İyi veya kötü diye adlandırmaktan ziyade konunun daha da kılcal damarlarına inmek lazım…
Asya ülkesi Japonya, mühendisleri tarafından geliştirilen robotları test etmeye başladı.
Japon telekomünikasyon ve internet şirketi Softbank’ın CEO’su Son, akıllı robotların sayısının gelecek 30 yıl içinde insan nüfusunu geçeceğini, robotların insanlardan “daha akıllı” olacağını söyledi. Bunu “süper zekânın doğumu” olarak niteleyen Son, “Bu gerçek olacak.” ifadesini kullanmıştı. Akıllı robotların sayısının 30 sene zarfında insan nüfusunu geçeceğini belirten Masayoshi Son, bunların insanlarla aynı boyut ve şekilde olacağı değerlendirmesini yaptı. Son, bazı robotların uçacağını ve yüzeceğini, bazılarının ise iki bacağının olacağını, buna karşın diğerlerinin yüzlerce bacağa sahip olabileceğini dile getirmişti..

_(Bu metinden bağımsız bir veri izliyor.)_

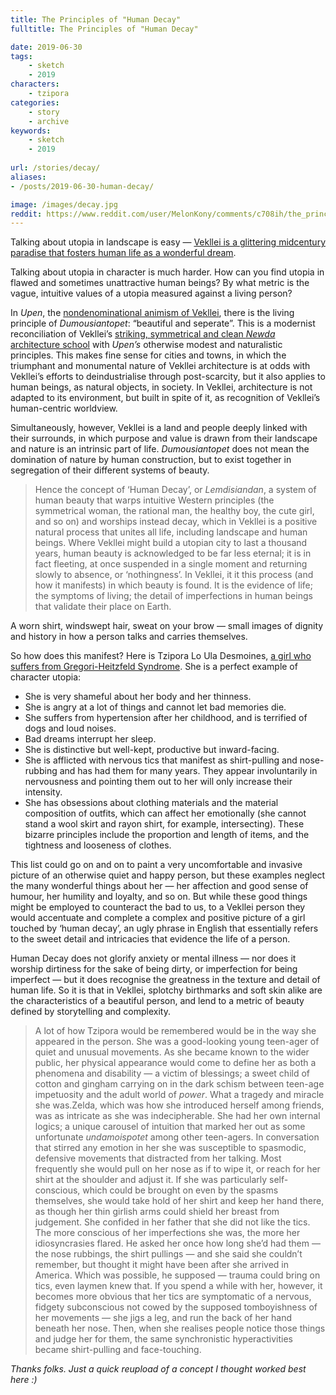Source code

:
 ```yaml
---
title: The Principles of "Human Decay"
fulltitle: The Principles of "Human Decay"

date: 2019-06-30
tags:
    - sketch
    - 2019
characters:
    - tzipora
categories:
    - story
    - archive
keywords:
    - sketch
    - 2019
    
url: /stories/decay/
aliases:
- /posts/2019-06-30-human-decay/

image: /images/decay.jpg
reddit: https://www.reddit.com/user/MelonKony/comments/c708ih/the_principles_of_human_decay/
---
```

Talking about utopia in landscape is easy — [Vekllei is a glittering midcentury paradise that fosters human life as a wonderful dream](https://vekllei.city/economy/).

Talking about utopia in character is much harder. How can you find utopia in flawed and sometimes unattractive human beings? By what metric is the vague, intuitive values of a utopia measured against a living person?

In *Upen*, the [nondenominational animism of Vekllei](https://vekllei.city/religion/), there is the living principle of *Dumousiantopet*: “beautiful and seperate”. This is a modernist reconciliation of Vekllei’s [striking, symmetrical and clean *Newda* architecture school](https://vekllei.city/hot-summers-in-the-arctic-and-newda-architecture/) with *Upen’s* otherwise modest and naturalistic principles. This makes fine sense for cities and towns, in which the triumphant and monumental nature of Vekllei architecture is at odds with Vekllei’s efforts to deindustrialise through post-scarcity, but it also applies to human beings, as natural objects, in society. In Vekllei, architecture is not adapted to its environment, but built in spite of it, as recognition of Vekllei’s human-centric worldview.

Simultaneously, however, Vekllei is a land and people deeply linked with their surrounds, in which purpose and value is drawn from their landscape and nature is an intrinsic part of life. *Dumousiantopet* does not mean the domination of nature by human construction, but to exist together in segregation of their different systems of beauty.

>Hence the concept of ‘Human Decay’, or *Lemdisiandan*, a system of human beauty that warps intuitive Western principles (the symmetrical woman, the rational man, the healthy boy, the cute girl, and so on) and worships instead decay, which in Vekllei is a positive natural process that unites all life, including landscape and human beings. Where Vekllei might build a utopian city to last a thousand years, human beauty is acknowledged to be far less eternal; it is in fact fleeting, at once suspended in a single moment and returning slowly to absence, or ‘nothingness’. In Vekllei, it it this process (and how it manifests) in which beauty is found. It is the evidence of life; the symptoms of living; the detail of imperfections in human beings that validate their place on Earth.

A worn shirt, windswept hair, sweat on your brow — small images of dignity and history in how a person talks and carries themselves.

So how does this manifest? Here is Tzipora Lo Ula Desmoines, [a girl who suffers from Gregori-Heitzfeld Syndrome](https://www.reddit.com/r/characterforge/comments/btfqm8/show_and_tell_meet_tzipora_desmoines_the_eternal/). She is a perfect example of character utopia:

* She is very shameful about her body and her thinness.
* She is angry at a lot of things and cannot let bad memories die.
* She suffers from hypertension after her childhood, and is terrified of dogs and loud noises.
* Bad dreams interrupt her sleep.
* She is distinctive but well-kept, productive but inward-facing.
* She is afflicted with nervous tics that manifest as shirt-pulling and nose-rubbing and has had them for many years. They appear involuntarily in nervousness and pointing them out to her will only increase their intensity.
* She has obsessions about clothing materials and the material composition of outfits, which can affect her emotionally (she cannot stand a wool skirt and rayon shirt, for example, intersecting). These bizarre principles include the proportion and length of items, and the tightness and looseness of clothes.

This list could go on and on to paint a very uncomfortable and invasive picture of an otherwise quiet and happy person, but these examples neglect the many wonderful things about her — her affection and good sense of humour, her humility and loyalty, and so on. But while these good things might be employed to counteract the bad to us, to a Vekllei person they would accentuate and complete a complex and positive picture of a girl touched by ‘human decay’, an ugly phrase in English that essentially refers to the sweet detail and intricacies that evidence the life of a person.

Human Decay does not glorify anxiety or mental illness — nor does it worship dirtiness for the sake of being dirty, or imperfection for being imperfect — but it does recognise the greatness in the texture and detail of human life. So it is that in Vekllei, splotchy birthmarks and soft skin alike are the characteristics of a beautiful person, and lend to a metric of beauty defined by storytelling and complexity.

>A lot of how Tzipora would be remembered would be in the way she appeared in the person. She was a good-looking young teen-ager of quiet and unusual movements. As she became known to the wider public, her physical appearance would come to define her as both a phenomena and disability — a victim of blessings; a sweet child of cotton and gingham carrying on in the dark schism between teen-age impetuosity and the adult world of *power*. What a tragedy and miracle she was.Zelda, which was how she introduced herself among friends, was as intricate as she was indecipherable. She had her own internal logics; a unique carousel of intuition that marked her out as some unfortunate *undamoispotet* among other teen-agers. In conversation that stirred any emotion in her she was susceptible to spasmodic, defensive movements that distracted from her talking. Most frequently she would pull on her nose as if to wipe it, or reach for her shirt at the shoulder and adjust it. If she was particularly self-conscious, which could be brought on even by the spasms themselves, she would take hold of her shirt and keep her hand there, as though her thin girlish arms could shield her breast from judgement. She confided in her father that she did not like the tics. The more conscious of her imperfections she was, the more her idiosyncrasies flared. He asked her once how long she’d had them — the nose rubbings, the shirt pullings — and she said she couldn’t remember, but thought it might have been after she arrived in America. Which was possible, he supposed — trauma could bring on tics, even laymen knew that. If you spend a while with her, however, it becomes more obvious that her tics are symptomatic of a nervous, fidgety subconscious not cowed by the supposed tomboyishness of her movements — she jigs a leg, and run the back of her hand beneath her nose. Then, when she realises people notice those things and judge her for them, the same synchronistic hyperactivities became shirt-pulling and face-touching.

*Thanks folks. Just a quick reupload of a concept I thought worked best here :)*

Düşünebiliyor musunuz; İnsan tarafından yönlendiren katil drone’ların aksine, otonom olma özelliğine sahip katil robotların kimi hedef alacaklarına kendileri karar verecek. Bu robotlar insan müdahalesi olmadan görevlerini yerine getirebilecek. Bilim dünyasından önemli isimler katil robotların insanlık için büyük bir tehdit oluşturduğu ve bunun yapay zekâ üzerinden silahlanma yarışına yol açabileceği görüşünde.
Japon girişimci Son, son olarak ise, robotların tehlikeleriyle ilgili “Bence bu süper ya da zekâ bizim ortağımız olacak. Eğer bunları doğru kullanmazsak bu bir risk oluşturacaktır. Buna karşın robotları doğru işler için kullanırsak bunlar daha iyi bir yaşam için ortaklarımız olabilir.” ifadesini kullanarak bu tehlikeye dikkat çekmişti.
Her ne kadar ülkeler bazında bu girişimlerin hızlandırılarak devam edeceği kanısı ortada olsa da bu durumun daha da iyi analiz edilip kendi ülkemizde de bu hamleler bütününden geri kalmadan hareketle ilerlemek lazım kanısındayım. Dediğim gibi, iyi veya kötü de olsa, ülkelerin saldırılarına karşı çağın gerekliliğinden kaçmamak ve ona göre ayağımızı yorganımıza göre uzatmakta da yarar var kanısındayım.
Amerikalı John Zerzan’ın dediği gibi; “Teknoloji, içinde barındırdığı toplumsal düzenin köklü değerini kapsayan, bir sistem olarak görülmelidir. Bu asla basitçe bir “aletler” veya cihazlar meselesi değildir.” Buradan yola çıkarak teknolojik hamleleri bir kalıbın içine sıkıştırarak basite indirgemeden daha iyi analiz etmemiz her daim şarttır.